What you are asked to do: Only the number is requested. Tally the lines of the data that hold the string "boardconfig".

[[ Source information open ]]

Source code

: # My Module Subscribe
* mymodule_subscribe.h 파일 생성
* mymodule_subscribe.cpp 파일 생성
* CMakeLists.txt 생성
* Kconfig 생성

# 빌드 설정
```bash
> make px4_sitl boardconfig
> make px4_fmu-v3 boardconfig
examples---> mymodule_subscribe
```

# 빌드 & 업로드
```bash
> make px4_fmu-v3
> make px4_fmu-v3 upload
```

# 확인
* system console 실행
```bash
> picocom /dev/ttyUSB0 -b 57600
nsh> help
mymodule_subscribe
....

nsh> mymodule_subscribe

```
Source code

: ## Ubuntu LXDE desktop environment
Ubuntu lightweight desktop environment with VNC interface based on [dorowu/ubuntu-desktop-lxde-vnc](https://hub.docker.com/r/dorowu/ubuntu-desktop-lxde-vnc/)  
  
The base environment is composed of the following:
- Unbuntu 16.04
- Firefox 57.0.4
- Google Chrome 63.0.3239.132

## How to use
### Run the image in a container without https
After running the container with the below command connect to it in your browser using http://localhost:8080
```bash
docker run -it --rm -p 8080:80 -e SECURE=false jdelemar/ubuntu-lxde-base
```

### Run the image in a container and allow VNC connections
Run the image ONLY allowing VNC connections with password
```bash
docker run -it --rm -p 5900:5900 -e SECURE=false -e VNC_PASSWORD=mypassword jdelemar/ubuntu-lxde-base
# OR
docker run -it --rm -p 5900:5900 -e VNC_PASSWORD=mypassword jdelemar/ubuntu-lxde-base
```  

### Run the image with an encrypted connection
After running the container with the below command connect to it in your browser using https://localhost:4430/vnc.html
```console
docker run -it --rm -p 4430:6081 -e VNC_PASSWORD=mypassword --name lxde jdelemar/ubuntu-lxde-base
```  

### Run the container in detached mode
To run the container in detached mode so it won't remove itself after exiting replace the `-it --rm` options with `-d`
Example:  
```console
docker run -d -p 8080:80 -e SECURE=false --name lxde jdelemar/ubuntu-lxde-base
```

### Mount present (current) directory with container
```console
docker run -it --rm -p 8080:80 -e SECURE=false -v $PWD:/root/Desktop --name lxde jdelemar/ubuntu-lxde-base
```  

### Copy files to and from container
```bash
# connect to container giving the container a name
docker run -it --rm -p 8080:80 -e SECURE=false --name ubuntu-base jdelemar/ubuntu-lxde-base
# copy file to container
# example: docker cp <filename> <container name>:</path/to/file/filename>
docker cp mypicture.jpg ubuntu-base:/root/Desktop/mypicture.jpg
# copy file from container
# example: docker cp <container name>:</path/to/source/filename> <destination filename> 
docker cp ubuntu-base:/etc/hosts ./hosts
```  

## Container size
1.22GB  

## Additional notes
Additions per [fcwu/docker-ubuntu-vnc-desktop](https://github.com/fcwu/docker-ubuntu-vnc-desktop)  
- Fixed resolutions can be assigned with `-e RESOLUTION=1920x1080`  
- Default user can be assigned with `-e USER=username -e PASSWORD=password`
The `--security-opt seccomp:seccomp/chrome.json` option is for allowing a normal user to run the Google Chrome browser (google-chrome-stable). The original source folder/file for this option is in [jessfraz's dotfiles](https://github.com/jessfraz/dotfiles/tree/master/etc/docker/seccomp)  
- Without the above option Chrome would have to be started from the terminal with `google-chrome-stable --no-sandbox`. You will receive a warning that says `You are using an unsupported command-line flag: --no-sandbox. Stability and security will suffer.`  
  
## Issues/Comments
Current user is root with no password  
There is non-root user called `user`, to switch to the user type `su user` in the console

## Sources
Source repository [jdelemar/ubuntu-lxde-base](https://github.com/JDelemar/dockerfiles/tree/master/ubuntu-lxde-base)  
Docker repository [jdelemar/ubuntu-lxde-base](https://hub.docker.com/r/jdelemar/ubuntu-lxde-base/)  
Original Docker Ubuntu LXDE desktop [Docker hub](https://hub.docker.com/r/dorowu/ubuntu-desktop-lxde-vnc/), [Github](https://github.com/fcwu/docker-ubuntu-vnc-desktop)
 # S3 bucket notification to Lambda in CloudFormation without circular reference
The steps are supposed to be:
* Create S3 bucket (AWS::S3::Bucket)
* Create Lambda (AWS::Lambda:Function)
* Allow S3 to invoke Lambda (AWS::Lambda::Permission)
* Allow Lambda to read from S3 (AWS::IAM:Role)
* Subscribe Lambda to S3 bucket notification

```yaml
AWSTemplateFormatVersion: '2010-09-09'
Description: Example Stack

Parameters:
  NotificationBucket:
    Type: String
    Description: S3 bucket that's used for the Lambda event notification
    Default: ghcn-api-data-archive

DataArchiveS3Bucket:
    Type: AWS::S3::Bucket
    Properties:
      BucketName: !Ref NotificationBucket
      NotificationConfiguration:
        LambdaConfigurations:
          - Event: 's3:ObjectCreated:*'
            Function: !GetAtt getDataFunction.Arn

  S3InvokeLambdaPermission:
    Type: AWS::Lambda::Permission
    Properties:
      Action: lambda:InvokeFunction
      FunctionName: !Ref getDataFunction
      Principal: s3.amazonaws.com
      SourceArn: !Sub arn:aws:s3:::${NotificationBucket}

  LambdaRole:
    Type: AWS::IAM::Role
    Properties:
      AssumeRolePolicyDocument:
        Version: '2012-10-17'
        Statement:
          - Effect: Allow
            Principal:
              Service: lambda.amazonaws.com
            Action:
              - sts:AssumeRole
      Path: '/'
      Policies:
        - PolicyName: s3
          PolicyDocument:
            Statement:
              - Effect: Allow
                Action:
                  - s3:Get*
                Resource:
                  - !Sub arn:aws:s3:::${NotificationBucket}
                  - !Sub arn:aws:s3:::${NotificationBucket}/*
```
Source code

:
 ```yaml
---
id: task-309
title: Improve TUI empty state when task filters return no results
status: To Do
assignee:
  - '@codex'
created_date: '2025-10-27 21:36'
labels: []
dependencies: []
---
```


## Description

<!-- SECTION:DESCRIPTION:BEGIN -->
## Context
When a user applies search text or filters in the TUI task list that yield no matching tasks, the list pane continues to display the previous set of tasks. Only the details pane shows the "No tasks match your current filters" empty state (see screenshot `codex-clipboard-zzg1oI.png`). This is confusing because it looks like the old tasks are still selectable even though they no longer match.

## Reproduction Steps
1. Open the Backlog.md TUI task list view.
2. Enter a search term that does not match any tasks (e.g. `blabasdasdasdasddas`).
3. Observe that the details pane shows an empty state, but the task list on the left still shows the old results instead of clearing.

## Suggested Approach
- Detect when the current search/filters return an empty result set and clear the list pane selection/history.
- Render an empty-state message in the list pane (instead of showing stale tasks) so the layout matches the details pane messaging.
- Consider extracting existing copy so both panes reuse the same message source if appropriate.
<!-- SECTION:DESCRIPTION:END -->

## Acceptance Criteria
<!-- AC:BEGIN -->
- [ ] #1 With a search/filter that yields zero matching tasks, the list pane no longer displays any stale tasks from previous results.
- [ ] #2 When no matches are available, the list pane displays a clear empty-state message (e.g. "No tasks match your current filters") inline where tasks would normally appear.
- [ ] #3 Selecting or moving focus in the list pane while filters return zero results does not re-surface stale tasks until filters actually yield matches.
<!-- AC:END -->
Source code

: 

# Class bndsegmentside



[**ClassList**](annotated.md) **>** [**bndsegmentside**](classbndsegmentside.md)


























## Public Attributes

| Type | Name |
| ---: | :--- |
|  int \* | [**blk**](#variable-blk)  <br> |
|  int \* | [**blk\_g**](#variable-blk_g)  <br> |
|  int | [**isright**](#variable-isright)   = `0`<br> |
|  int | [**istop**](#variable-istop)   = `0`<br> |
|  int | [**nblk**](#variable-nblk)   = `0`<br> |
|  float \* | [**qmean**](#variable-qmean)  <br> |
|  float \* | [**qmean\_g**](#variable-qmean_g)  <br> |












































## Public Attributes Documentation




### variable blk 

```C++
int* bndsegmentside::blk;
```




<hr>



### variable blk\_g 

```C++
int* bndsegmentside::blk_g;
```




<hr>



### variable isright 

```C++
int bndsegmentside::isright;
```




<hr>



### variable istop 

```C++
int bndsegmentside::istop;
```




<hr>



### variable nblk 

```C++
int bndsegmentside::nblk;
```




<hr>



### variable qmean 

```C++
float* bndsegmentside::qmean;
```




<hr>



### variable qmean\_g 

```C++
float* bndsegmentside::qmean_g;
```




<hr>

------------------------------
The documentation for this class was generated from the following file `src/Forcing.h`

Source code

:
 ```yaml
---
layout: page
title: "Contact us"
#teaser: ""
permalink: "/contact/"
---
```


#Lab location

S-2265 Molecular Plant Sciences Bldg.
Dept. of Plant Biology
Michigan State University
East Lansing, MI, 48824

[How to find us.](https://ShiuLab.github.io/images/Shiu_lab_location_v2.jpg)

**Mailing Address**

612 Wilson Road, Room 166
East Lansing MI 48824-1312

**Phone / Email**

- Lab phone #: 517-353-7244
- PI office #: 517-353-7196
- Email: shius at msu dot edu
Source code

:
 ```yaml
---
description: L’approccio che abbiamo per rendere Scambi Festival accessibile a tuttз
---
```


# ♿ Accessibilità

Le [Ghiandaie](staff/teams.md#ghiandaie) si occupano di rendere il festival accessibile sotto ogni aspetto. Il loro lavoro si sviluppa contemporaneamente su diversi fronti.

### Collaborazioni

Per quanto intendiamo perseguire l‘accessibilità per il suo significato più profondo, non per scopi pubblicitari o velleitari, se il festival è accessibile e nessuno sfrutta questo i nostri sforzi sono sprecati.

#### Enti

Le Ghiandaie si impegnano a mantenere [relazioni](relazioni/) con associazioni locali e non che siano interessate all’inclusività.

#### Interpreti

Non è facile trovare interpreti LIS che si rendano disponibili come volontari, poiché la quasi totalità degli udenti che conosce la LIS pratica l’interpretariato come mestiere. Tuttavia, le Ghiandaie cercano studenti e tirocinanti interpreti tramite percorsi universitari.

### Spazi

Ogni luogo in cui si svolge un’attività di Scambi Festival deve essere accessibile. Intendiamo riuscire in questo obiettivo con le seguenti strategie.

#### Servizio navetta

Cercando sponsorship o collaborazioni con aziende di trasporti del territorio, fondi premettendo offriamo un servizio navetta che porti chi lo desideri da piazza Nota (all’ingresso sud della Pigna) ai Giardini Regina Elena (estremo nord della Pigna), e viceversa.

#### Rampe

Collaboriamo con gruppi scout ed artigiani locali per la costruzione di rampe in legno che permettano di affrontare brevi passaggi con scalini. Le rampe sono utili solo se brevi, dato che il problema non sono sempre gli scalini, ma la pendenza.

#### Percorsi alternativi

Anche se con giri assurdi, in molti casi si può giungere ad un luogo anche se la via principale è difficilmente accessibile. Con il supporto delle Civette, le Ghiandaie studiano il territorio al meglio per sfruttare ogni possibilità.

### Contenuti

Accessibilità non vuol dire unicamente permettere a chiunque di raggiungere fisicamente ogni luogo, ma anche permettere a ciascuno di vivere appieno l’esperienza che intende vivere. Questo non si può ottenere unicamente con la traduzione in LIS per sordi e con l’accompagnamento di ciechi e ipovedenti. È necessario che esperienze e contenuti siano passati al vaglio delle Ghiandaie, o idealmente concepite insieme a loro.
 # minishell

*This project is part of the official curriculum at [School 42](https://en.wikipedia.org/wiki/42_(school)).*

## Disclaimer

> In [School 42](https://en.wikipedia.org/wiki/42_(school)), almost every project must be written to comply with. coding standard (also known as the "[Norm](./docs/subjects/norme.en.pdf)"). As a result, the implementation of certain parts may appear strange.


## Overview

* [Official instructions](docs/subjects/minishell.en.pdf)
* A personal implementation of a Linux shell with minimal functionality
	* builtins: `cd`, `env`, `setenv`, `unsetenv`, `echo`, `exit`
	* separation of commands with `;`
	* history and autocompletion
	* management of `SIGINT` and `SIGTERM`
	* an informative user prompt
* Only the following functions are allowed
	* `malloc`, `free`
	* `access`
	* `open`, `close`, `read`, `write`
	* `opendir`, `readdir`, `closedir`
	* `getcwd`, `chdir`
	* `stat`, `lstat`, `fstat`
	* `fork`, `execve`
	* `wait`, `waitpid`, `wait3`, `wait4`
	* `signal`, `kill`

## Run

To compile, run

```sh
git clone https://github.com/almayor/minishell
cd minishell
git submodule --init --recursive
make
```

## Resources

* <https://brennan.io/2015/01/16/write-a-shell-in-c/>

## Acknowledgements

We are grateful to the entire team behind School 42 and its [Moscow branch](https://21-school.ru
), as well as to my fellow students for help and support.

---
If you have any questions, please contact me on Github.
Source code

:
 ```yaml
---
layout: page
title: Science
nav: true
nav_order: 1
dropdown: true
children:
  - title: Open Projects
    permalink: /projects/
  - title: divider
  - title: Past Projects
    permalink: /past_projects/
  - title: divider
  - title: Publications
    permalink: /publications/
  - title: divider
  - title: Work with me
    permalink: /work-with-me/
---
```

[[ Source information closed ]]

Answer to the problem: 2